Task brief >> Give again only those lines from the start of the entries through the line holding "线下部分主要由Index Generator和Prime Manager这两个模块组成。", leaving them as they are.

■ ■ ■ ■ ■

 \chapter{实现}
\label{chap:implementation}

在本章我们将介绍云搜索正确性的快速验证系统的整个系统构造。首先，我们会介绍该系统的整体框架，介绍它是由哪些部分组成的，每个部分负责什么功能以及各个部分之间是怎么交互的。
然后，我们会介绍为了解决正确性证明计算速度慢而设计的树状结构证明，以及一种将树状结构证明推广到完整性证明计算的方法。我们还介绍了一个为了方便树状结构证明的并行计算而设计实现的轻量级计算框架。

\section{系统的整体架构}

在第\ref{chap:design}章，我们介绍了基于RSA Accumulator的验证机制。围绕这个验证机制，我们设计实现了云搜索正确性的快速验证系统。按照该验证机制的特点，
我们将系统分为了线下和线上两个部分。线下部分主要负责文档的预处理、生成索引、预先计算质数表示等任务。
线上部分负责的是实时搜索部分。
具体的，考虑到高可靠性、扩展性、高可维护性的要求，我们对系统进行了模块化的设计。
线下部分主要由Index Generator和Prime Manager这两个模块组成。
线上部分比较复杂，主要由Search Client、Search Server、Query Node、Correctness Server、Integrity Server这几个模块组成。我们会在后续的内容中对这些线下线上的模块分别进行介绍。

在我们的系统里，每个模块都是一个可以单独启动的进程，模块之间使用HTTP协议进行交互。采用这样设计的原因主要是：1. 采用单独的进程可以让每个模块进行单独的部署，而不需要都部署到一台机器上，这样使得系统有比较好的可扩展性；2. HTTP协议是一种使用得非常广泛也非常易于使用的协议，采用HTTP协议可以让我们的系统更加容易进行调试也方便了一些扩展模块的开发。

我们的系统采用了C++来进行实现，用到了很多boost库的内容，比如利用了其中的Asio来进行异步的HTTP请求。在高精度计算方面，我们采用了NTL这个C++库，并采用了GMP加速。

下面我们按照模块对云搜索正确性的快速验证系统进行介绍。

■ ■ ■ ■ ■

Problem solution >>
 \chapter{实现}
\label{chap:implementation}

在本章我们将介绍云搜索正确性的快速验证系统的整个系统构造。首先，我们会介绍该系统的整体框架，介绍它是由哪些部分组成的，每个部分负责什么功能以及各个部分之间是怎么交互的。
然后，我们会介绍为了解决正确性证明计算速度慢而设计的树状结构证明，以及一种将树状结构证明推广到完整性证明计算的方法。我们还介绍了一个为了方便树状结构证明的并行计算而设计实现的轻量级计算框架。

\section{系统的整体架构}

在第\ref{chap:design}章，我们介绍了基于RSA Accumulator的验证机制。围绕这个验证机制，我们设计实现了云搜索正确性的快速验证系统。按照该验证机制的特点，
我们将系统分为了线下和线上两个部分。线下部分主要负责文档的预处理、生成索引、预先计算质数表示等任务。
线上部分负责的是实时搜索部分。
具体的，考虑到高可靠性、扩展性、高可维护性的要求，我们对系统进行了模块化的设计。
线下部分主要由Index Generator和Prime Manager这两个模块组成。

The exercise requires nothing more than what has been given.